**Task requirements**
Starting with the line that contains "<li><b>Astronomy Picture of" and stopping after the line that contains "create -template <template", return each line below exactly as written, with no others.

**Data extracted from a collection**

——

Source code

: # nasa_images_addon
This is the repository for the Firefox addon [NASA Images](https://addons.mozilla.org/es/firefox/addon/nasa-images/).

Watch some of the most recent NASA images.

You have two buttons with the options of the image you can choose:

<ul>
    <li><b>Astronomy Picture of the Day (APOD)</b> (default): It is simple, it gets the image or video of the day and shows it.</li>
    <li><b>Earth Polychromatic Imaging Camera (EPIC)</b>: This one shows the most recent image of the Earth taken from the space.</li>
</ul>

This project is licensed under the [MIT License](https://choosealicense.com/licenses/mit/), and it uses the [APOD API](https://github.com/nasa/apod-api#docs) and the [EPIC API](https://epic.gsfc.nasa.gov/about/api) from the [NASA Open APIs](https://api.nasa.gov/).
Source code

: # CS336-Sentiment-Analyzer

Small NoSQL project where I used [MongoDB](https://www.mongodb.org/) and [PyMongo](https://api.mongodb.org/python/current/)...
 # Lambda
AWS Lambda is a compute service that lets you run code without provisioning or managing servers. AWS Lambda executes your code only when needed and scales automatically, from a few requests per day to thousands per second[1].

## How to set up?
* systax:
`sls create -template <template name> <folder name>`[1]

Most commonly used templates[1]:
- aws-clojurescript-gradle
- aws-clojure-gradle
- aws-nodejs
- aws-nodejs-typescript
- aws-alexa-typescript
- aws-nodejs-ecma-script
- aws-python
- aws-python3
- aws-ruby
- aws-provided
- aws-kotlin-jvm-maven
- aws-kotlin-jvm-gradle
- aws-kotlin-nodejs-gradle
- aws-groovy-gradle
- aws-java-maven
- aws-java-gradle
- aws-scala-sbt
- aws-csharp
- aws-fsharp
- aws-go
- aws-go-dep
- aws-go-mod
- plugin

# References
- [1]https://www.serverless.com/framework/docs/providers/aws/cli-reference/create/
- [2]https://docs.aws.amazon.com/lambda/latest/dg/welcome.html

——

**Problem solution**
    <li><b>Astronomy Picture of the Day (APOD)</b> (default): It is simple, it gets the image or video of the day and shows it.</li>
    <li><b>Earth Polychromatic Imaging Camera (EPIC)</b>: This one shows the most recent image of the Earth taken from the space.</li>
</ul>

This project is licensed under the [MIT License](https://choosealicense.com/licenses/mit/), and it uses the [APOD API](https://github.com/nasa/apod-api#docs) and the [EPIC API](https://epic.gsfc.nasa.gov/about/api) from the [NASA Open APIs](https://api.nasa.gov/).
Source code

: # CS336-Sentiment-Analyzer

Small NoSQL project where I used [MongoDB](https://www.mongodb.org/) and [PyMongo](https://api.mongodb.org/python/current/)...
 # Lambda
AWS Lambda is a compute service that lets you run code without provisioning or managing servers. AWS Lambda executes your code only when needed and scales automatically, from a few requests per day to thousands per second[1].

## How to set up?
* systax:
`sls create -template <template name> <folder name>`[1]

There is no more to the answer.